-- Opening Marker --

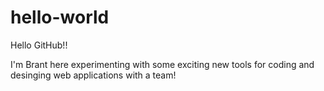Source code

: # hello-world

Hello GitHub!!

I'm Brant here experimenting with some exciting new tools for coding and desinging web applications with a team!
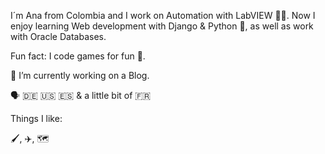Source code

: I´m Ana from Colombia and I work on Automation with LabVIEW 👩‍💻. Now I enjoy learning Web development with Django & Python 🐍, as well as work with Oracle Databases.

Fun fact: I code games for fun :see_no_evil:.

🔭 I’m currently working on a Blog.

🗣️ :de: 🇺🇸 :es: & a little bit of 🇫🇷


Things I like:

🖌️, ✈️, :world_map:


<!--
**Anmavel/Anmavel** is a ✨ _special_ ✨ repository because its `README.md` (this file) appears on your GitHub profile.

Here are some ideas to get you started:

- 🔭 I’m currently working on ...
- 🌱 I’m currently learning ...
- 👯 I’m looking to collaborate on ...
- 🤔 I’m looking for help with ...
- 💬 Ask me about ...
- 📫 How to reach me: ...
- 😄 Pronouns: ...
- ⚡ Fun fact: ...
-->
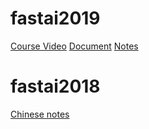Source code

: # fastai2019

[Course Video](https://www.youtube.com/watch?v=XfoYk_Z5AkI)
[Document](https://github.com/fastai/course-v3)
[Notes](https://github.com/fastai/course-v3/tree/master/files/dl-2019/notes)

# fastai2018

[Chinese notes](https://github.com/apachecn/fastai-ml-dl-notes-zh/tree/master/zh)
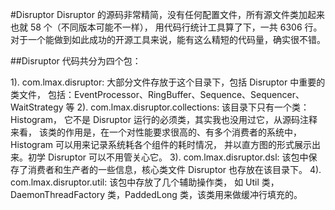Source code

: #Disruptor
Disruptor 的源码非常精简，没有任何配置文件，所有源文件类加起来也就 58 个（不同版本可能不一样），
用代码行统计工具算了下，一共 6306 行。
对于一个能做到如此成功的开源工具来说，能有这么精短的代码量，确实很不错。

##Disruptor 代码共分为四个包：

1). com.lmax.disruptor: 大部分文件存放于这个目录下，包括 Disruptor 中重要的类文件，
    包括：EventProcessor、RingBuffer、Sequence、Sequencer、WaitStrategy 等
2). com.lmax.disruptor.collections: 该目录下只有一个类：Histogram，
    它不是 Disruptor 运行的必须类，其实我也没用过它，从源码注释来看，
    该类的作用是，在一个对性能要求很高的、有多个消费者的系统中，Histogram 可以用来记录系统耗各个组件的耗时情况，
    并以直方图的形式展示出来。初学 Disruptor 可以不用管关心它。
3). com.lmax.disruptor.dsl: 该包中保存了消费者和生产者的一些信息，核心类文件 Disruptor 也存放在该目录下。
4). com.lmax.disruptor.util: 该包中存放了几个辅助操作类，
    如 Util 类，DaemonThreadFactory 类，PaddedLong 类，该类用来做缓冲行填充的。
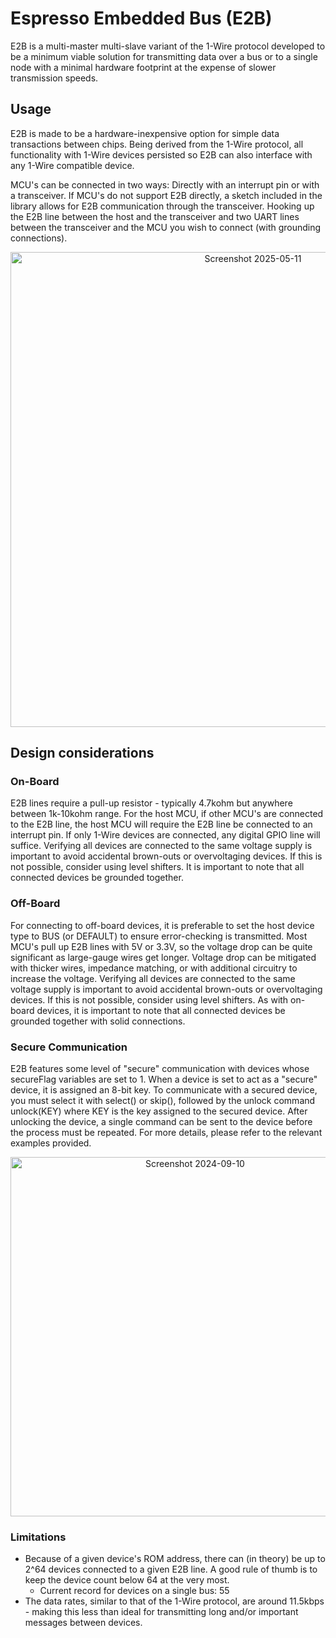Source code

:# Espresso Embedded Bus (E2B)
E2B is a multi-master multi-slave variant of the 1-Wire protocol developed to be a minimum viable solution for transmitting data over a bus or to a single node with a minimal hardware footprint at the expense of slower transmission speeds.

## Usage
E2B is made to be a hardware-inexpensive option for simple data transactions between chips. Being derived from the 1-Wire protocol, all functionality with 1-Wire devices persisted so E2B can also interface with any 1-Wire compatible device.

MCU's can be connected in two ways: Directly with an interrupt pin or with a transceiver. If MCU's do not support E2B directly, a sketch included in the library allows for E2B communication through the transceiver. Hooking up the E2B line between the host and the transceiver and two UART lines between the transceiver and the MCU you wish to connect (with grounding connections).

<p align="center">
<img width="760" alt="Screenshot 2025-05-11" src="https://github.com/user-attachments/assets/730212d3-04c7-4d93-a728-c19a462d9476" />
</p>

## Design considerations
### On-Board
E2B lines require a pull-up resistor - typically 4.7kohm but anywhere between 1k-10kohm range. For the host MCU, if other MCU's are connected to the E2B line, the host MCU will require the E2B line be connected to an interrupt pin. If only 1-Wire devices are connected, any digital GPIO line will suffice. Verifying all devices are connected to the same voltage supply is important to avoid accidental brown-outs or overvoltaging devices. If this is not possible, consider using level shifters. It is important to note that all connected devices be grounded together.

### Off-Board
For connecting to off-board devices, it is preferable to set the host device type to BUS (or DEFAULT) to ensure error-checking is transmitted. Most MCU's pull up E2B lines with 5V or 3.3V, so the voltage drop can be quite significant as large-gauge wires get longer. Voltage drop can be mitigated with thicker wires, impedance matching, or with additional circuitry to increase the voltage. Verifying all devices are connected to the same voltage supply is important to avoid accidental brown-outs or overvoltaging devices. If this is not possible, consider using level shifters. As with on-board devices, it is important to note that all connected devices be grounded together with solid connections.

### Secure Communication
E2B features some level of "secure" communication with devices whose secureFlag variables are set to 1. When a device is set to act as a "secure" device, it is assigned an 8-bit key. To communicate with a secured device, you must select it with select() or skip(), followed by the unlock command unlock(KEY) where KEY is the key assigned to the secured device. After unlocking the device, a single command can be sent to the device before the process must be repeated. For more details, please refer to the relevant examples provided.

<p align="center">
<img width="575" alt="Screenshot 2024-09-10" src="https://github.com/user-attachments/assets/7a5153e4-368c-4415-acac-8d9ddadf340e">
</p>

### Limitations
- Because of a given device's ROM address, there can (in theory) be up to 2^64 devices connected to a given E2B line. A good rule of thumb is to keep the device count below 64 at the very most.
  - Current record for devices on a single bus: 55
- The data rates, similar to that of the 1-Wire protocol, are around 11.5kbps - making this less than ideal for transmitting long and/or important messages between devices.
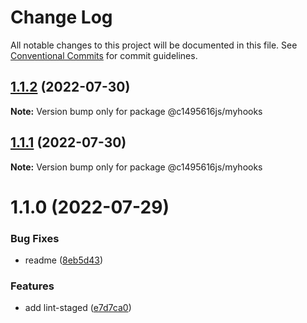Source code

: # Change Log

All notable changes to this project will be documented in this file.
See [Conventional Commits](https://conventionalcommits.org) for commit guidelines.

## [1.1.2](https://github.com/c1495616js/jerry-fe-library/compare/@c1495616js/myhooks@1.1.1...@c1495616js/myhooks@1.1.2) (2022-07-30)

**Note:** Version bump only for package @c1495616js/myhooks





## [1.1.1](https://github.com/c1495616js/jerry-fe-library/compare/@c1495616js/myhooks@1.1.0...@c1495616js/myhooks@1.1.1) (2022-07-30)

**Note:** Version bump only for package @c1495616js/myhooks





# 1.1.0 (2022-07-29)


### Bug Fixes

* readme ([8eb5d43](https://github.com/c1495616js/jerry-fe-library/commit/8eb5d436b7df2b21df9c6d198dada2dc5096ce78))


### Features

* add lint-staged ([e7d7ca0](https://github.com/c1495616js/jerry-fe-library/commit/e7d7ca02366321f602e6f10315be12fc6c2cd171))
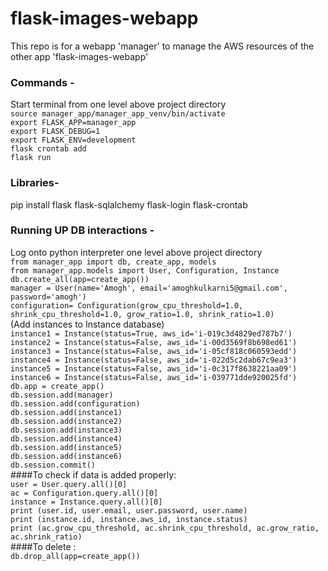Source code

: # flask-images-webapp
This repo is for a webapp 'manager' to manage the AWS resources of the other app 'flask-images-webapp'

### Commands -
Start terminal from one level above project directory <br>
`source manager_app/manager_app_venv/bin/activate` <br>
`export FLASK_APP=manager_app` <br>
`export FLASK_DEBUG=1` <br>
`export FLASK_ENV=development` <br>
`flask crontab add` <br>
`flask run` <br>

### Libraries-
pip install flask flask-sqlalchemy flask-login flask-crontab

### Running UP DB interactions -
Log onto python interpreter one level above project directory <br>
`from manager_app import db, create_app, models` <br>
`from manager_app.models import User, Configuration, Instance` <br>
`db.create_all(app=create_app())` <br>
`manager = User(name='Amogh', email='amoghkulkarni5@gmail.com', password='amogh')` <br>
`configuration= Configuration(grow_cpu_threshold=1.0, shrink_cpu_threshold=1.0, grow_ratio=1.0, shrink_ratio=1.0)` <br>
(Add instances to Instance database) <br>
`instance1 = Instance(status=True, aws_id='i-019c3d4829ed787b7')` <br>
`instance2 = Instance(status=False, aws_id='i-00d3569f8b698ed61')` <br>
`instance3 = Instance(status=False, aws_id='i-05cf818c060593edd')` <br>
`instance4 = Instance(status=False, aws_id='i-022d5c2dab67c9ea3')` <br>
`instance5 = Instance(status=False, aws_id='i-0c317f8638221aa09')` <br>
`instance6 = Instance(status=False, aws_id='i-039771dde920025fd')` <br>
`db.app = create_app()` <br>
`db.session.add(manager)` <br>
`db.session.add(configuration)` <br>
`db.session.add(instance1)` <br>
`db.session.add(instance2)` <br>
`db.session.add(instance3)` <br>
`db.session.add(instance4)` <br>
`db.session.add(instance5)` <br>
`db.session.add(instance6)` <br>
`db.session.commit()` <br>
####To check if data is added properly: <br>
`user = User.query.all()[0]` <br>
`ac = Configuration.query.all()[0]` <br>
`instance = Instance.query.all()[0]` <br>
`print (user.id, user.email, user.password, user.name)` <br>
`print (instance.id, instance.aws_id, instance.status)` <br>
`print (ac.grow_cpu_threshold, ac.shrink_cpu_threshold, ac.grow_ratio, ac.shrink_ratio)` <br>
####To delete : <br>
`db.drop_all(app=create_app())` <br>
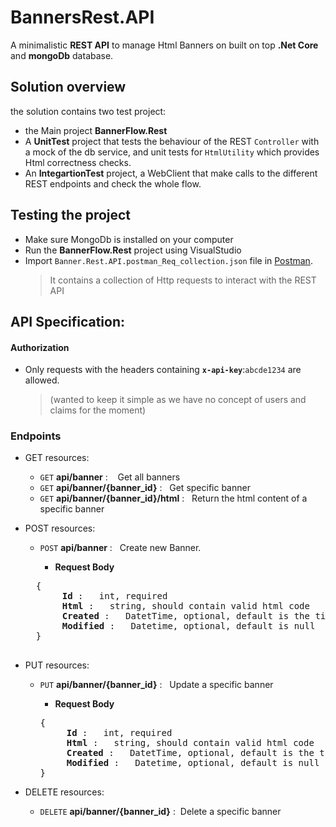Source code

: # BannersRest.API
A minimalistic **REST API** to manage Html Banners on built on top **.Net Core** and **mongoDb** database.


## Solution overview 

the solution contains two test project:
 - the Main project **BannerFlow.Rest** 
 - A __UnitTest__ project that tests the behaviour of the REST ``Controller`` with a mock of the db service, and unit tests for  `HtmlUtility` which provides Html correctness checks.
 - An __IntegartionTest__ project, a WebClient that make calls to the different REST endpoints and check the whole flow.
 
## Testing the project 

- Make sure MongoDb is installed on your computer
- Run the **BannerFlow.Rest** project using VisualStudio
- Import ``Banner.Rest.API.postman_Req_collection.json`` file in [Postman](https://www.getpostman.com/).
    > It contains a collection of Http requests to interact with the REST API 


## API Specification:

#### Authorization

- Only requests with the headers containing **`x-api-key`**:`abcde1234` are allowed. 
  > (wanted to keep it simple as we have no concept of users and claims for the moment)

### Endpoints

- GET resources:

   - ``GET`` **api/banner**    :   &nbsp;&nbsp; Get all banners
   - ``GET`` **api/banner/{banner_id}** :  &nbsp;&nbsp;Get specific banner 
   - ``GET`` **api/banner/{banner_id}/html** :   &nbsp;&nbsp;Return the html content of a specific banner 


- POST resources:

   - ``POST`` **api/banner**    :   &nbsp;&nbsp;Create new Banner.

     - **Request Body**

    <pre>
    {
        <b> Id </b>: &nbsp;&nbsp;int, required
        <b> Html </b>: &nbsp;&nbsp;string, should contain valid html code
        <b> Created </b>: &nbsp;&nbsp;DatetTime, optional, default is the timestamp of the object creation
        <b> Modified </b>: &nbsp;&nbsp;Datetime, optional, default is null
    }
    </pre>


- PUT resources:

  - ``PUT`` **api/banner/{banner_id}** :   &nbsp;&nbsp;Update a specific banner 

     - **Request Body**

    <pre>
    {
        <b> Id </b>: &nbsp;&nbsp;int, required
        <b> Html </b>: &nbsp;&nbsp;string, should contain valid html code
        <b> Created </b>: &nbsp;&nbsp;DatetTime, optional, default is the timestamp of the object creation
        <b> Modified </b>: &nbsp;&nbsp;Datetime, optional, default is null
    }
    </pre>


- DELETE resources:

  - ``DELETE`` **api/banner/{banner_id}** :&nbsp;&nbsp;Delete a specific banner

-- Closing Marker --

» Task
Check all the records above and select each line where the string "working" is found.

» Exercise output
🔭 I’m currently working on a Blog.
- 🔭 I’m currently working on ...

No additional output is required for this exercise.